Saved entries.
···

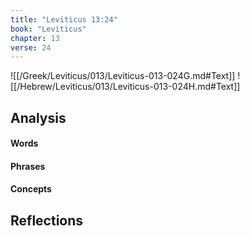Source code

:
 ```yaml
---
title: "Leviticus 13:24"
book: "Leviticus"
chapter: 13
verse: 24
---
```

![[/Greek/Leviticus/013/Leviticus-013-024G.md#Text]]
![[/Hebrew/Leviticus/013/Leviticus-013-024H.md#Text]]

## Analysis

#### Words

#### Phrases

#### Concepts

## Reflections
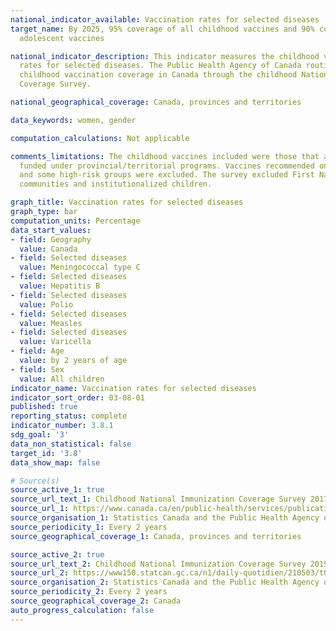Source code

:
```yaml
---
national_indicator_available: Vaccination rates for selected diseases
target_name: By 2025, 95% coverage of all childhood vaccines and 90% coverage of all
  adolescent vaccines

national_indicator_description: This indicator measures the childhood vaccination
  rates for selected diseases. The Public Health Agency of Canada routinely monitors
  childhood vaccination coverage in Canada through the childhood National Immunization
  Coverage Survey.

national_geographical_coverage: Canada, provinces and territories

data_keywords: women, gender

computation_calculations: Not applicable

comments_limitations: The childhood vaccines included were those that are publicly
  funded under provincial/territorial programs. Vaccines recommended only for travel
  and some high-risk groups were excluded. The survey excluded First Nations on-reserve
  communities and institutionalized children.

graph_title: Vaccination rates for selected diseases
graph_type: bar
computation_units: Percentage
data_start_values:
- field: Geography
  value: Canada
- field: Selected diseases
  value: Meningococcal type C
- field: Selected diseases
  value: Hepatitis B
- field: Selected diseases
  value: Polio
- field: Selected diseases
  value: Measles
- field: Selected diseases
  value: Varicella
- field: Age
  value: by 2 years of age
- field: Sex
  value: All children
indicator_name: Vaccination rates for selected diseases
indicator_sort_order: 03-08-01
published: true
reporting_status: complete
indicator_number: 3.8.1
sdg_goal: '3'
data_non_statistical: false
target_id: '3.8'
data_show_map: false

# Source(s)
source_active_1: true
source_url_text_1: Childhood National Immunization Coverage Survey 2017
source_url_1: https://www.canada.ca/en/public-health/services/publications/healthy-living/2017-vaccine-uptake-canadian-children-survey.html
source_organisation_1: Statistics Canada and the Public Health Agency of Canada
source_periodicity_1: Every 2 years
source_geographical_coverage_1: Canada, provinces and territories

source_active_2: true
source_url_text_2: Childhood National Immunization Coverage Survey 2019
source_url_2: https://www150.statcan.gc.ca/n1/daily-quotidien/210503/t001b-eng.htm
source_organisation_2: Statistics Canada and the Public Health Agency of Canada
source_periodicity_2: Every 2 years
source_geographical_coverage_2: Canada
auto_progress_calculation: false
---
```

···

Exercise.
Give back every entry verbatim. No pictures belong in the copy.

Result of the task.
Source code

:
 ```yaml
---
title: "Leviticus 13:24"
book: "Leviticus"
chapter: 13
verse: 24
---
```

![[/Greek/Leviticus/013/Leviticus-013-024G.md#Text]]
![[/Hebrew/Leviticus/013/Leviticus-013-024H.md#Text]]

## Analysis

#### Words

#### Phrases

#### Concepts

## Reflections
Source code

:
```yaml
---
national_indicator_available: Vaccination rates for selected diseases
target_name: By 2025, 95% coverage of all childhood vaccines and 90% coverage of all
  adolescent vaccines

national_indicator_description: This indicator measures the childhood vaccination
  rates for selected diseases. The Public Health Agency of Canada routinely monitors
  childhood vaccination coverage in Canada through the childhood National Immunization
  Coverage Survey.

national_geographical_coverage: Canada, provinces and territories

data_keywords: women, gender

computation_calculations: Not applicable

comments_limitations: The childhood vaccines included were those that are publicly
  funded under provincial/territorial programs. Vaccines recommended only for travel
  and some high-risk groups were excluded. The survey excluded First Nations on-reserve
  communities and institutionalized children.

graph_title: Vaccination rates for selected diseases
graph_type: bar
computation_units: Percentage
data_start_values:
- field: Geography
  value: Canada
- field: Selected diseases
  value: Meningococcal type C
- field: Selected diseases
  value: Hepatitis B
- field: Selected diseases
  value: Polio
- field: Selected diseases
  value: Measles
- field: Selected diseases
  value: Varicella
- field: Age
  value: by 2 years of age
- field: Sex
  value: All children
indicator_name: Vaccination rates for selected diseases
indicator_sort_order: 03-08-01
published: true
reporting_status: complete
indicator_number: 3.8.1
sdg_goal: '3'
data_non_statistical: false
target_id: '3.8'
data_show_map: false

# Source(s)
source_active_1: true
source_url_text_1: Childhood National Immunization Coverage Survey 2017
source_url_1: https://www.canada.ca/en/public-health/services/publications/healthy-living/2017-vaccine-uptake-canadian-children-survey.html
source_organisation_1: Statistics Canada and the Public Health Agency of Canada
source_periodicity_1: Every 2 years
source_geographical_coverage_1: Canada, provinces and territories

source_active_2: true
source_url_text_2: Childhood National Immunization Coverage Survey 2019
source_url_2: https://www150.statcan.gc.ca/n1/daily-quotidien/210503/t001b-eng.htm
source_organisation_2: Statistics Canada and the Public Health Agency of Canada
source_periodicity_2: Every 2 years
source_geographical_coverage_2: Canada
auto_progress_calculation: false
---
```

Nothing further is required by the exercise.